RECORD EXTRACTS:
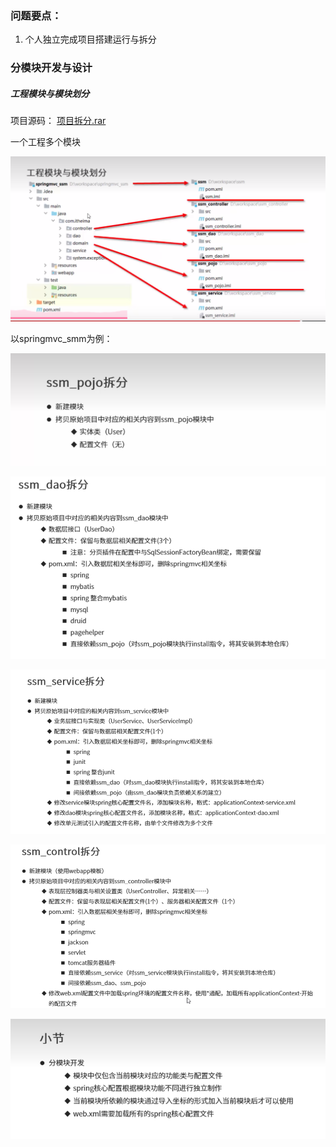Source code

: [^时间]: 23：08-0：09
[^集数]: P15-P18

### 问题要点：

1. 个人独立完成项目搭建运行与拆分

### 分模块开发与设计

##### 工程模块与模块划分 

项目源码：  [项目拆分.rar](..\..\file\source\项目拆分.rar) 

一个工程多个模块 

![](../../image/Maven高级/image-20230202231116505.png)

以springmvc_smm为例：

![image-20230202234908819](../../image/Maven高级/image-20230202234908819.png)

![image-20230202234928338](../../image/Maven高级/image-20230202234928338.png)



![image-20230202234949445](../../image/Maven高级/image-20230202234949445.png)



![image-20230202235009581](../../image/Maven高级/image-20230202235009581.png)

![image-20230202235037854](../../image/Maven高级/image-20230202235037854.png)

TASK PROMPT:
Please print every record exactly as written, without the pictures.

OUTPUT OF THE TASK:
Source code

: [^时间]: 23：08-0：09
[^集数]: P15-P18

### 问题要点：

1. 个人独立完成项目搭建运行与拆分

### 分模块开发与设计

##### 工程模块与模块划分 

项目源码：  [项目拆分.rar](..\..\file\source\项目拆分.rar) 

一个工程多个模块 

![](../../image/Maven高级/image-20230202231116505.png)

以springmvc_smm为例：

![image-20230202234908819](../../image/Maven高级/image-20230202234908819.png)

![image-20230202234928338](../../image/Maven高级/image-20230202234928338.png)



![image-20230202234949445](../../image/Maven高级/image-20230202234949445.png)



![image-20230202235009581](../../image/Maven高级/image-20230202235009581.png)

![image-20230202235037854](../../image/Maven高级/image-20230202235037854.png)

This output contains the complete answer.